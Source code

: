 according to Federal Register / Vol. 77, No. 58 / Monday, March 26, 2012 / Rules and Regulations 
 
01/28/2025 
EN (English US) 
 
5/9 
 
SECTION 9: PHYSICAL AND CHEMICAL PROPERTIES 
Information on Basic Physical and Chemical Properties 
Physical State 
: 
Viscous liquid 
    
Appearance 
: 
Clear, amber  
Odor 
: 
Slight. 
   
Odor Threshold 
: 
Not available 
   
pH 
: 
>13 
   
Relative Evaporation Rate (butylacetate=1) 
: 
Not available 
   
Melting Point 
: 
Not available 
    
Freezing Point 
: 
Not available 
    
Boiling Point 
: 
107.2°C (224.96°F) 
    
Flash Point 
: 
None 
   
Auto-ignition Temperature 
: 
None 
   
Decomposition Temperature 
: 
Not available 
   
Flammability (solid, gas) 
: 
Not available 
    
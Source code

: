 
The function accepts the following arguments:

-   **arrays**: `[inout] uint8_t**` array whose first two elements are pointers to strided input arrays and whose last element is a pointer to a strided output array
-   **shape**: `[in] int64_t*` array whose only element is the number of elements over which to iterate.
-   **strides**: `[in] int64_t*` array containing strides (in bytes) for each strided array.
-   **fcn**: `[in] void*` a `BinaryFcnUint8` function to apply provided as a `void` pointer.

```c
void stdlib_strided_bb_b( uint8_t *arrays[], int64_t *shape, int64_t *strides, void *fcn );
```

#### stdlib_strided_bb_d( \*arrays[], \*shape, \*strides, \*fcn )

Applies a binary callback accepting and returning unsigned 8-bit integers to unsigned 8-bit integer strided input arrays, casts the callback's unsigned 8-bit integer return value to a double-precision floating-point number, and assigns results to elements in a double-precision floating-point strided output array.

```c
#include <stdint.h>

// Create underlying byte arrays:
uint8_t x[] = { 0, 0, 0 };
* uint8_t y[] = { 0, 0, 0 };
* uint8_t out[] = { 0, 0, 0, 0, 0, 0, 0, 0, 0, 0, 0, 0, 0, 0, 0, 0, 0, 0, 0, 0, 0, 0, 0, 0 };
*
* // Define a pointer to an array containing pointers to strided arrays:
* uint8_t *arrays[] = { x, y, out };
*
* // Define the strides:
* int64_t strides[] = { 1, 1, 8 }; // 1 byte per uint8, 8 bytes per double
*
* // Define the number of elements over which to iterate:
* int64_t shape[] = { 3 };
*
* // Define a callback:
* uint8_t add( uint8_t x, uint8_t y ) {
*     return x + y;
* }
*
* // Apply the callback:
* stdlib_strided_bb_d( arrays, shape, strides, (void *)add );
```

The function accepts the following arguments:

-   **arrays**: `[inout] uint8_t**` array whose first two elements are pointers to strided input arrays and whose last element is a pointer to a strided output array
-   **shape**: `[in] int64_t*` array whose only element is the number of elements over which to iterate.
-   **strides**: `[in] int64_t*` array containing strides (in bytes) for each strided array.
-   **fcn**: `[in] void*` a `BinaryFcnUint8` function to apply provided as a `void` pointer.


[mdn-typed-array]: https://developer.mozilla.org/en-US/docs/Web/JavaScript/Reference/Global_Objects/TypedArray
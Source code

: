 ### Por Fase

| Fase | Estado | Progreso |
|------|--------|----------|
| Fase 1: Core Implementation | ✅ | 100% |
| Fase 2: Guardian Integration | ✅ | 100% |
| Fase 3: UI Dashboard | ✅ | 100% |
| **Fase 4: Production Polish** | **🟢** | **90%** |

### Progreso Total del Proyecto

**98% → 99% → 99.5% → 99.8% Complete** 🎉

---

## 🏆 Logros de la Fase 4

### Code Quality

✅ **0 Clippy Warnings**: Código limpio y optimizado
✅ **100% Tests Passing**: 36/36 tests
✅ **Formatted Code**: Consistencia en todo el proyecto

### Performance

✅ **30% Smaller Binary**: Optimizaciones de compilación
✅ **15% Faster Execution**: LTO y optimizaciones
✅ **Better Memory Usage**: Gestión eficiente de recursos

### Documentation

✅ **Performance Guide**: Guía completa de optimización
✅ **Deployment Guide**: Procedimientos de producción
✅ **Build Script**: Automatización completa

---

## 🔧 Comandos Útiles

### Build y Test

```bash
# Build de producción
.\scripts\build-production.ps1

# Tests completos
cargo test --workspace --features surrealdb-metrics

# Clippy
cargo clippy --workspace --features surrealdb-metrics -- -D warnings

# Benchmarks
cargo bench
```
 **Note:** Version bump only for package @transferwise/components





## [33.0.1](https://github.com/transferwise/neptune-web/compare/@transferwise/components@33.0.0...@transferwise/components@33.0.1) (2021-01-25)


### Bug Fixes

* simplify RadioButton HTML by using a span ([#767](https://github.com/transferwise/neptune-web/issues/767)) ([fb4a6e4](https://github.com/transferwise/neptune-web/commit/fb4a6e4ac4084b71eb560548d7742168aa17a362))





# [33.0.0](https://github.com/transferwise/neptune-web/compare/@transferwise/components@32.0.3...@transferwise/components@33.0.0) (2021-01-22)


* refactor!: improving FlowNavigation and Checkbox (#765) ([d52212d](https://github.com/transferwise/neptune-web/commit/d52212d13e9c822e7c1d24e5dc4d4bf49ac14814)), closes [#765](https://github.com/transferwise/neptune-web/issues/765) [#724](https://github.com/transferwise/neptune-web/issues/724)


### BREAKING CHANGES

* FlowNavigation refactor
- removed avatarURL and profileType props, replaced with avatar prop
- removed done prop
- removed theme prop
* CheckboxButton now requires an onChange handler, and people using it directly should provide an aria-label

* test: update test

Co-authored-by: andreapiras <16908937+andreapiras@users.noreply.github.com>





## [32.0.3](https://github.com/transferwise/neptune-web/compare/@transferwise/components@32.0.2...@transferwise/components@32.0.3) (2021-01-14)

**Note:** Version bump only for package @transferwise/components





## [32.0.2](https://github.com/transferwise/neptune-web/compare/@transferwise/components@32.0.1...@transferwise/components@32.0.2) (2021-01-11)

☆ ☆ ☆ ☆ ☆ ☆ ☆

#### INSTRUCTIONS TO FOLLOW
Your reply should be the material above, repeated word for word.

#### FINISHED TASK
Source code

: according to Federal Register / Vol. 77, No. 58 / Monday, March 26, 2012 / Rules and Regulations 
 
01/28/2025 
EN (English US) 
 
5/9 
 
SECTION 9: PHYSICAL AND CHEMICAL PROPERTIES 
Information on Basic Physical and Chemical Properties 
Physical State 
: 
Viscous liquid 
    
Appearance 
: 
Clear, amber  
Odor 
: 
Slight. 
   
Odor Threshold 
: 
Not available 
   
pH 
: 
>13 
   
Relative Evaporation Rate (butylacetate=1) 
: 
Not available 
   
Melting Point 
: 
Not available 
    
Freezing Point 
: 
Not available 
    
Boiling Point 
: 
107.2°C (224.96°F) 
    
Flash Point 
: 
None 
   
Auto-ignition Temperature 
: 
None 
   
Decomposition Temperature 
: 
Not available 
   
Flammability (solid, gas) 
: 
Not available 
    
Source code

: 
The function accepts the following arguments:

-   **arrays**: `[inout] uint8_t**` array whose first two elements are pointers to strided input arrays and whose last element is a pointer to a strided output array
-   **shape**: `[in] int64_t*` array whose only element is the number of elements over which to iterate.
-   **strides**: `[in] int64_t*` array containing strides (in bytes) for each strided array.
-   **fcn**: `[in] void*` a `BinaryFcnUint8` function to apply provided as a `void` pointer.

```c
void stdlib_strided_bb_b( uint8_t *arrays[], int64_t *shape, int64_t *strides, void *fcn );
```

#### stdlib_strided_bb_d( \*arrays[], \*shape, \*strides, \*fcn )

Applies a binary callback accepting and returning unsigned 8-bit integers to unsigned 8-bit integer strided input arrays, casts the callback's unsigned 8-bit integer return value to a double-precision floating-point number, and assigns results to elements in a double-precision floating-point strided output array.

```c
#include <stdint.h>

// Create underlying byte arrays:
uint8_t x[] = { 0, 0, 0 };
* uint8_t y[] = { 0, 0, 0 };
* uint8_t out[] = { 0, 0, 0, 0, 0, 0, 0, 0, 0, 0, 0, 0, 0, 0, 0, 0, 0, 0, 0, 0, 0, 0, 0, 0 };
*
* // Define a pointer to an array containing pointers to strided arrays:
* uint8_t *arrays[] = { x, y, out };
*
* // Define the strides:
* int64_t strides[] = { 1, 1, 8 }; // 1 byte per uint8, 8 bytes per double
*
* // Define the number of elements over which to iterate:
* int64_t shape[] = { 3 };
*
* // Define a callback:
* uint8_t add( uint8_t x, uint8_t y ) {
*     return x + y;
* }
*
* // Apply the callback:
* stdlib_strided_bb_d( arrays, shape, strides, (void *)add );
```

The function accepts the following arguments:

-   **arrays**: `[inout] uint8_t**` array whose first two elements are pointers to strided input arrays and whose last element is a pointer to a strided output array
-   **shape**: `[in] int64_t*` array whose only element is the number of elements over which to iterate.
-   **strides**: `[in] int64_t*` array containing strides (in bytes) for each strided array.
-   **fcn**: `[in] void*` a `BinaryFcnUint8` function to apply provided as a `void` pointer.


[mdn-typed-array]: https://developer.mozilla.org/en-US/docs/Web/JavaScript/Reference/Global_Objects/TypedArray
Source code

: ### Por Fase

| Fase | Estado | Progreso |
|------|--------|----------|
| Fase 1: Core Implementation | ✅ | 100% |
| Fase 2: Guardian Integration | ✅ | 100% |
| Fase 3: UI Dashboard | ✅ | 100% |
| **Fase 4: Production Polish** | **🟢** | **90%** |

### Progreso Total del Proyecto

**98% → 99% → 99.5% → 99.8% Complete** 🎉

---

## 🏆 Logros de la Fase 4

### Code Quality

✅ **0 Clippy Warnings**: Código limpio y optimizado
✅ **100% Tests Passing**: 36/36 tests
✅ **Formatted Code**: Consistencia en todo el proyecto

### Performance

✅ **30% Smaller Binary**: Optimizaciones de compilación
✅ **15% Faster Execution**: LTO y optimizaciones
✅ **Better Memory Usage**: Gestión eficiente de recursos

### Documentation

✅ **Performance Guide**: Guía completa de optimización
✅ **Deployment Guide**: Procedimientos de producción
✅ **Build Script**: Automatización completa

---

## 🔧 Comandos Útiles

### Build y Test

```bash
# Build de producción
.\scripts\build-production.ps1

# Tests completos
cargo test --workspace --features surrealdb-metrics

# Clippy
cargo clippy --workspace --features surrealdb-metrics -- -D warnings

# Benchmarks
cargo bench
```
 **Note:** Version bump only for package @transferwise/components





## [33.0.1](https://github.com/transferwise/neptune-web/compare/@transferwise/components@33.0.0...@transferwise/components@33.0.1) (2021-01-25)


### Bug Fixes

* simplify RadioButton HTML by using a span ([#767](https://github.com/transferwise/neptune-web/issues/767)) ([fb4a6e4](https://github.com/transferwise/neptune-web/commit/fb4a6e4ac4084b71eb560548d7742168aa17a362))





# [33.0.0](https://github.com/transferwise/neptune-web/compare/@transferwise/components@32.0.3...@transferwise/components@33.0.0) (2021-01-22)


* refactor!: improving FlowNavigation and Checkbox (#765) ([d52212d](https://github.com/transferwise/neptune-web/commit/d52212d13e9c822e7c1d24e5dc4d4bf49ac14814)), closes [#765](https://github.com/transferwise/neptune-web/issues/765) [#724](https://github.com/transferwise/neptune-web/issues/724)


### BREAKING CHANGES

* FlowNavigation refactor
- removed avatarURL and profileType props, replaced with avatar prop
- removed done prop
- removed theme prop
* CheckboxButton now requires an onChange handler, and people using it directly should provide an aria-label

* test: update test

Co-authored-by: andreapiras <16908937+andreapiras@users.noreply.github.com>





## [32.0.3](https://github.com/transferwise/neptune-web/compare/@transferwise/components@32.0.2...@transferwise/components@32.0.3) (2021-01-14)

**Note:** Version bump only for package @transferwise/components





## [32.0.2](https://github.com/transferwise/neptune-web/compare/@transferwise/components@32.0.1...@transferwise/components@32.0.2) (2021-01-11)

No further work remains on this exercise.